Twenty-two patients suffered non-relapse mortality (30%), eighteen within the first year after allo-SCT (24%). Twenty-eight (38%) patients relapsed, a median of 99 days after allo-SCT (range 33–1089 days), relapse was fatal in 96% of cases with one patient still alive 81 days after relapse at the time of analysis, the median survival after relapse was 85 days (range 0–1328). Twenty-six patients (35%) had active disease immediately prior to allo-SCT, only three were alive at time of analysis (12%) including one with ongoing relapse.

Design and validation of a multi-gene RQ-PCR array for AML (MG-MRD)

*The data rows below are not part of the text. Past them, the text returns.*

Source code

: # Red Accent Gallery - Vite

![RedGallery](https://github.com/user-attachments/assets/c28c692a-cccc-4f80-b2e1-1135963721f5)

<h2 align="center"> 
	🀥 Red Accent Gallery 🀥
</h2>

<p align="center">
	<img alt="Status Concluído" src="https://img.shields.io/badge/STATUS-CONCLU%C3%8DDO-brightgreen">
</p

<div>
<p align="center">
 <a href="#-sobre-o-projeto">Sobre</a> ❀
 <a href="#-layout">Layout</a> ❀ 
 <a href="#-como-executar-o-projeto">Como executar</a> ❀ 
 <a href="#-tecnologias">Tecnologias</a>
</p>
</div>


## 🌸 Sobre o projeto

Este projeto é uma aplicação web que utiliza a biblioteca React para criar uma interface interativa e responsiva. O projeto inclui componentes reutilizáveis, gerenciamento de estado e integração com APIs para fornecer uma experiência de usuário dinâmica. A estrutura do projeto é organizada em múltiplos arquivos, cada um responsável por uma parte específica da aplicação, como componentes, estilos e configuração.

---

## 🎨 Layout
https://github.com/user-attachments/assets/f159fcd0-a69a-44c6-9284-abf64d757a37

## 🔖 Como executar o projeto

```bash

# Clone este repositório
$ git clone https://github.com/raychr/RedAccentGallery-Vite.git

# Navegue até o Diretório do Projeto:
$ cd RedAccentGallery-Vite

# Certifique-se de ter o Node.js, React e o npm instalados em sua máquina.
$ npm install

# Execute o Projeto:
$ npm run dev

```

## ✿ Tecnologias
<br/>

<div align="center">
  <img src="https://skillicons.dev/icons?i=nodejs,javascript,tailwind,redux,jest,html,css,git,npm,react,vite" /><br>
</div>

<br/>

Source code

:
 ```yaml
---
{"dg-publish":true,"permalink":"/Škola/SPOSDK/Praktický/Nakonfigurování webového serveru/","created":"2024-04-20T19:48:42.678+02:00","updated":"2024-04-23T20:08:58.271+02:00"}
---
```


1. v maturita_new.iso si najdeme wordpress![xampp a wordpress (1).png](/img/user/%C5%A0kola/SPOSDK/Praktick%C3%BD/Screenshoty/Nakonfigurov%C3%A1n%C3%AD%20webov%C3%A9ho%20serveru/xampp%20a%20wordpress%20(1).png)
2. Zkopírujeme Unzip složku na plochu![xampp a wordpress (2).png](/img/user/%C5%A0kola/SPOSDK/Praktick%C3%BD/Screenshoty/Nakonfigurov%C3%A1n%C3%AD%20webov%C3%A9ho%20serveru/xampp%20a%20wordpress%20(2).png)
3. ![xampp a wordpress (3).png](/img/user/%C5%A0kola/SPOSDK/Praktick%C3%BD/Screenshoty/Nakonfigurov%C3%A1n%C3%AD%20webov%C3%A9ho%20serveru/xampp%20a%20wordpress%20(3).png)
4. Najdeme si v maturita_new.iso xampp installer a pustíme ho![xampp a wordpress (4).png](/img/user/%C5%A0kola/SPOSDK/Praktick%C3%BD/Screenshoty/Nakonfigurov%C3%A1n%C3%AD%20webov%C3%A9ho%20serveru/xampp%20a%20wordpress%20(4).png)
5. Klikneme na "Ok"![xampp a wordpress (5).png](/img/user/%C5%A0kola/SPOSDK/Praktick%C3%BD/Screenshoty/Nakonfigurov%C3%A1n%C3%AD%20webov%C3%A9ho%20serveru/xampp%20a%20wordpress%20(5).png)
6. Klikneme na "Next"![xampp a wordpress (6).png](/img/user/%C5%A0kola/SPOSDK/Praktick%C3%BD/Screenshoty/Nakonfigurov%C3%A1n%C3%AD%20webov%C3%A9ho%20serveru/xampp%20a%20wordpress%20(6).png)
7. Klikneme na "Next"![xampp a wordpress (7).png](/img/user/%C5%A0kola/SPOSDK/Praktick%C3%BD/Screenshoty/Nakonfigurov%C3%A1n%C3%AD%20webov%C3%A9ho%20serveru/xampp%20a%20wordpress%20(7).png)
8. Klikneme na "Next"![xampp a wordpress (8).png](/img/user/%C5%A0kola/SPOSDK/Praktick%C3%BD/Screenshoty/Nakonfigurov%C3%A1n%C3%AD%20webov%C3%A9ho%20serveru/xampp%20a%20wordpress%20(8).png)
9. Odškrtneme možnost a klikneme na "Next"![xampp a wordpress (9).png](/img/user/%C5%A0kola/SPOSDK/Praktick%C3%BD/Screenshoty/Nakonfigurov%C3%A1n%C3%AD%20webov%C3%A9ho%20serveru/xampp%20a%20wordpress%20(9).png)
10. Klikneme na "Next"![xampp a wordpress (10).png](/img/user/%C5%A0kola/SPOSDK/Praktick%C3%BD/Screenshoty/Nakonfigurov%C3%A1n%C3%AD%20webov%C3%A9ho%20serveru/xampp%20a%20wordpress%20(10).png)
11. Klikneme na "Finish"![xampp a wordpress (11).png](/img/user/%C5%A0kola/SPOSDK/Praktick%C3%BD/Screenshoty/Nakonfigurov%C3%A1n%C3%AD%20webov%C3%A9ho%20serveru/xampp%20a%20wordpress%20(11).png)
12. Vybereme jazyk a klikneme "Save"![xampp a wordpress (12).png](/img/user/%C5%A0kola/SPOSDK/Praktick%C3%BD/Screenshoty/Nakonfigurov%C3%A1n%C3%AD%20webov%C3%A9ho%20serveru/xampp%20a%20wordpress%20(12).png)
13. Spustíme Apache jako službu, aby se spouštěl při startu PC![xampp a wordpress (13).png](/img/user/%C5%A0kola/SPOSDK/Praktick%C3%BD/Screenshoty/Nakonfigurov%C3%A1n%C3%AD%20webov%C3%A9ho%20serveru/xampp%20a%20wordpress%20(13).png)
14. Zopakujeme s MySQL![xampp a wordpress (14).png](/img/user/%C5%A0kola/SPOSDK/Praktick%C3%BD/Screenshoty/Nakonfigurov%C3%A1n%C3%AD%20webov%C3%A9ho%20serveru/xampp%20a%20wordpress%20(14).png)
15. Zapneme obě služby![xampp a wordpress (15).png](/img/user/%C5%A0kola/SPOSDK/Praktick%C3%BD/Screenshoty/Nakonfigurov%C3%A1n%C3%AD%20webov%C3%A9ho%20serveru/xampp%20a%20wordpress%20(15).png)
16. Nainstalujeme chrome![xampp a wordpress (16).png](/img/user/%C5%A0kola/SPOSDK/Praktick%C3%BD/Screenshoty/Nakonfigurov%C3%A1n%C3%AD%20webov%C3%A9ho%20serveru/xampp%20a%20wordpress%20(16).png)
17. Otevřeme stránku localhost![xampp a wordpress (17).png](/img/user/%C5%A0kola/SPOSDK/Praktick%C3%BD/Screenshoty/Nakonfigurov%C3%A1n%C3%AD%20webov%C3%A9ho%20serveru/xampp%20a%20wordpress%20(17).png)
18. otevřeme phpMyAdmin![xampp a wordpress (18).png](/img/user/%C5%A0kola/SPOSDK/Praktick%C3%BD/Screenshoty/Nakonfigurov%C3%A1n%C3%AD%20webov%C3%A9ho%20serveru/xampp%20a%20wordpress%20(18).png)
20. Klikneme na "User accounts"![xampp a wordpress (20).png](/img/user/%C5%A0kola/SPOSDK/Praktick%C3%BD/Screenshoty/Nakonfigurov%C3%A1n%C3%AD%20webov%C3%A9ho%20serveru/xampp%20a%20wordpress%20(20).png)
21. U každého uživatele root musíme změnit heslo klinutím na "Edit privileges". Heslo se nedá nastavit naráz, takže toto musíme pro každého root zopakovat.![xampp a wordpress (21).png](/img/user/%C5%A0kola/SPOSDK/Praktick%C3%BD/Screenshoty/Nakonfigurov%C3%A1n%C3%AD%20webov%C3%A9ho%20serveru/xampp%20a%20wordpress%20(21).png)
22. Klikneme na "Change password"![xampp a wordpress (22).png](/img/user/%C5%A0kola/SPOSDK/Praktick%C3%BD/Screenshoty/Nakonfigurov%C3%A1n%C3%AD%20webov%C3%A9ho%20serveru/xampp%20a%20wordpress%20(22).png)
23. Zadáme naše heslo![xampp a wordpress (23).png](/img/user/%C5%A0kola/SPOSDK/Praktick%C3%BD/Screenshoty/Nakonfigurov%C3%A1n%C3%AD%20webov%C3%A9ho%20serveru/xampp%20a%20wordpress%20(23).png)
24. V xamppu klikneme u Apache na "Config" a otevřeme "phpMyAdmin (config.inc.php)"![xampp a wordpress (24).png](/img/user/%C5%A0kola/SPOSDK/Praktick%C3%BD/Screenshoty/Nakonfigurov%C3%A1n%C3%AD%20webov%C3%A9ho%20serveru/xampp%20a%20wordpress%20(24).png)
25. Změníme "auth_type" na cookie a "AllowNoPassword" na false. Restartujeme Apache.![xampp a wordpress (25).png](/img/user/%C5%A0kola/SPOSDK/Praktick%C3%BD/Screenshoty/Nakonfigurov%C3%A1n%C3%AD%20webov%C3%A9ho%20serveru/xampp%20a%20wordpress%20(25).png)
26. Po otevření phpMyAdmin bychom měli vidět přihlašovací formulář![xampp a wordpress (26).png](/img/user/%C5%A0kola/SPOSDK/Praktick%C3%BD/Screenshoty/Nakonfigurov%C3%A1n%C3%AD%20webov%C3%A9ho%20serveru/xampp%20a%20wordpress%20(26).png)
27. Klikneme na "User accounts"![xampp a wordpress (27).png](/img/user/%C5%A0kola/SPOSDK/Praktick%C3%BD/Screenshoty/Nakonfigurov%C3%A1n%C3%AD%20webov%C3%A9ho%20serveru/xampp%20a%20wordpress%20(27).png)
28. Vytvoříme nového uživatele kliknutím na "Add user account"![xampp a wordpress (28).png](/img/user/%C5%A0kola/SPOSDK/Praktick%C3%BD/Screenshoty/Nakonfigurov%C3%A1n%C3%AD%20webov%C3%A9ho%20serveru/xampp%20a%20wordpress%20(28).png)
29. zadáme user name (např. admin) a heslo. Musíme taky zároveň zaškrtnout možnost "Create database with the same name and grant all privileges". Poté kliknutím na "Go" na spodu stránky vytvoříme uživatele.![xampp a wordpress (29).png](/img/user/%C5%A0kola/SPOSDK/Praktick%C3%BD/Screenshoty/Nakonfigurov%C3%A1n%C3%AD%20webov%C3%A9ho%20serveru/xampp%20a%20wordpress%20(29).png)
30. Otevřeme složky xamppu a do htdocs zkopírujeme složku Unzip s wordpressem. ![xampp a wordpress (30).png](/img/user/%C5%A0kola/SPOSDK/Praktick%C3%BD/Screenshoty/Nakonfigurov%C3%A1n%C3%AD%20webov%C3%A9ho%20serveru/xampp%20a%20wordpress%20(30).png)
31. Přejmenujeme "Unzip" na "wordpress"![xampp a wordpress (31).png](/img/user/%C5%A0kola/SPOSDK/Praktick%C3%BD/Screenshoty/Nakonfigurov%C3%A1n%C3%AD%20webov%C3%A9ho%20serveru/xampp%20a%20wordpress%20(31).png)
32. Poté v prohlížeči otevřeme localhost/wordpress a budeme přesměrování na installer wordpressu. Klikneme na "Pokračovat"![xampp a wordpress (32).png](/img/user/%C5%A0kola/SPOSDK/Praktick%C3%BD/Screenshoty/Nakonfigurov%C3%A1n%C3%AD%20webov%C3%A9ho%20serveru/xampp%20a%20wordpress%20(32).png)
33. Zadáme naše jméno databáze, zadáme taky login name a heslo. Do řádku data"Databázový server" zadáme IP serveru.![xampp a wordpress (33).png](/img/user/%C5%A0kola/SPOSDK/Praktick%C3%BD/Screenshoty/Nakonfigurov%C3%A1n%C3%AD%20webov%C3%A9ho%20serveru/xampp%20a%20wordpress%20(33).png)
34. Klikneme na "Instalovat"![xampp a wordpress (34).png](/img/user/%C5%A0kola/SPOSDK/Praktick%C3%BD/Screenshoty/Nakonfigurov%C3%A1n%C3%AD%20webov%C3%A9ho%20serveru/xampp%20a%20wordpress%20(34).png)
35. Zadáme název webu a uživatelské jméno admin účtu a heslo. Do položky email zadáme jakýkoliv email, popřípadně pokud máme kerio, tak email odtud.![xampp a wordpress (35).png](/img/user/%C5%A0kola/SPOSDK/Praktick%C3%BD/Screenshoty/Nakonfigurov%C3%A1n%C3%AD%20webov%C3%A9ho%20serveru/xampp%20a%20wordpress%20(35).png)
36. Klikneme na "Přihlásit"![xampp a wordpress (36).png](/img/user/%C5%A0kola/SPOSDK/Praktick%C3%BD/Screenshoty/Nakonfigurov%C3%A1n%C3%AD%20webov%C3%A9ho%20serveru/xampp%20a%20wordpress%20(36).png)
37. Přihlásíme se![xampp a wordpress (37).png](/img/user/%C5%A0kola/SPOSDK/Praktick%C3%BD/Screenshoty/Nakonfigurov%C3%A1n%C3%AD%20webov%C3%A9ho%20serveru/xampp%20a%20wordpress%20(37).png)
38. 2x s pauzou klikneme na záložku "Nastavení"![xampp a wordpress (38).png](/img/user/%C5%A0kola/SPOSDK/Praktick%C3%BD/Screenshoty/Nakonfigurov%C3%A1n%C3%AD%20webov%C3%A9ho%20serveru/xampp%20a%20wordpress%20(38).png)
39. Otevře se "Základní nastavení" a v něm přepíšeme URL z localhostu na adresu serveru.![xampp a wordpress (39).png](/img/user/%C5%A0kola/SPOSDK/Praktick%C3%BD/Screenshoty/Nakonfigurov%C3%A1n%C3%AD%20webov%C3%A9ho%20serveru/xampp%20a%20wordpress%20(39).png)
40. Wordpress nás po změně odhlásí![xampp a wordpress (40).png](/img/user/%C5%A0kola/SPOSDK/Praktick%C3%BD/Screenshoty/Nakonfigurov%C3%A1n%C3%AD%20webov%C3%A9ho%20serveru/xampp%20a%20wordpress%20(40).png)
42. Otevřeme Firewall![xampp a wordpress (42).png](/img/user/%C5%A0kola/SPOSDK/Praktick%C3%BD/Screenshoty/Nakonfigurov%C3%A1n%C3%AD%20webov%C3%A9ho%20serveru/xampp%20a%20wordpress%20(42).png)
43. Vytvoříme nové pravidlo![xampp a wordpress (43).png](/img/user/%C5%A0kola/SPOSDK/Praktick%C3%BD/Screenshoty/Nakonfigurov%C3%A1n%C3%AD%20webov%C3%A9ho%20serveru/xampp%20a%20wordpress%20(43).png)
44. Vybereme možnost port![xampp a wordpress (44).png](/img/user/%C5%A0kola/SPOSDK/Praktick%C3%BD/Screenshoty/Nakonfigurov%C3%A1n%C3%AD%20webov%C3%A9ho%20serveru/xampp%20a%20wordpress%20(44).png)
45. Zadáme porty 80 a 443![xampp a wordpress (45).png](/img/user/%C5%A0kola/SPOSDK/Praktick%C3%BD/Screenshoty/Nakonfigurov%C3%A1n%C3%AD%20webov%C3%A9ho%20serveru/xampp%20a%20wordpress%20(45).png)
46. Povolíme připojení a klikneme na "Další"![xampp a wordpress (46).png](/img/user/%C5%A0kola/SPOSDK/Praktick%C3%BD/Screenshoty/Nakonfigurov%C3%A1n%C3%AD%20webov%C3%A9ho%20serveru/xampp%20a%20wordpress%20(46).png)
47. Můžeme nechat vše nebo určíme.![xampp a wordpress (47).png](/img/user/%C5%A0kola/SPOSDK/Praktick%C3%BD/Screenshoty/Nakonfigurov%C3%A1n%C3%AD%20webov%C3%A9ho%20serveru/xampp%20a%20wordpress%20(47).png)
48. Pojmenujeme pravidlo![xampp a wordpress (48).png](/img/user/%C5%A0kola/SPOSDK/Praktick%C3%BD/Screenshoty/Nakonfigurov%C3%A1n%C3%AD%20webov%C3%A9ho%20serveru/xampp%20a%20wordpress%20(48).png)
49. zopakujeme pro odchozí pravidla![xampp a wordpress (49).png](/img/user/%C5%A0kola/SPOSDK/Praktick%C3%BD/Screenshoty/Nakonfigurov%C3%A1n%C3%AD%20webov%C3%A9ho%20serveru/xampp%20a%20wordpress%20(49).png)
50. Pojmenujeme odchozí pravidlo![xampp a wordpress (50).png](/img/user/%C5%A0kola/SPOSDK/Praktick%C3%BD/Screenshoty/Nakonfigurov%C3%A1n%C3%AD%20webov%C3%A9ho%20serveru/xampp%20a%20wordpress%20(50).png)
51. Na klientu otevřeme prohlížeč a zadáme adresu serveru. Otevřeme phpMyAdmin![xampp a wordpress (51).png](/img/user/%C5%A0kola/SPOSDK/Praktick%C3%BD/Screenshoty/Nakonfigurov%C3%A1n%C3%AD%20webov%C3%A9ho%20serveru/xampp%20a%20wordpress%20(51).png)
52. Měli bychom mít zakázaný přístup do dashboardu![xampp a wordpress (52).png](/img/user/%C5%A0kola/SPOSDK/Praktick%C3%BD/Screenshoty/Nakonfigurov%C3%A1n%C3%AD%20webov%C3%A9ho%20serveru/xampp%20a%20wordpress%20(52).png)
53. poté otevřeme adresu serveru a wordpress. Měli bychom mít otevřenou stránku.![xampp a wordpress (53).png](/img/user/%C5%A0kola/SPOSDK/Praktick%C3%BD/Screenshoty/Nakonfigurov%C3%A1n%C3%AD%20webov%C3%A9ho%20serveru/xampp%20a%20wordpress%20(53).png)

We previously reported expression of potential leukemia associated antigens51 using a highly reproducible RQ-PCR array in primary untreated human AML samples 47. We re-analyzed this dataset to focus on 13 out of 30 peripheral blood samples that lacked WT1 expression of at least 50 fold higher than the median seen in normal individuals (Figure 1). We identified that a combination of Cyclin A1 (CCNA1, Gene ID: 8900), Proteinase 3 (PRTN3, Gene ID: 5657), preferentially expressed antigen in melanoma (PRAME, Gene ID: 23532) and Mesothelin (MSLN, Gene ID: 10232) could provide at least one gene overexpressed at least fifty fold in 9 of these 13 patients, which together with WT1 would provide at least one gene highly overexpressed in 26 of all 30 newly diagnosed untreated patients (i.e.: 87% sensitivity for at least one fifty fold overexpressed gene).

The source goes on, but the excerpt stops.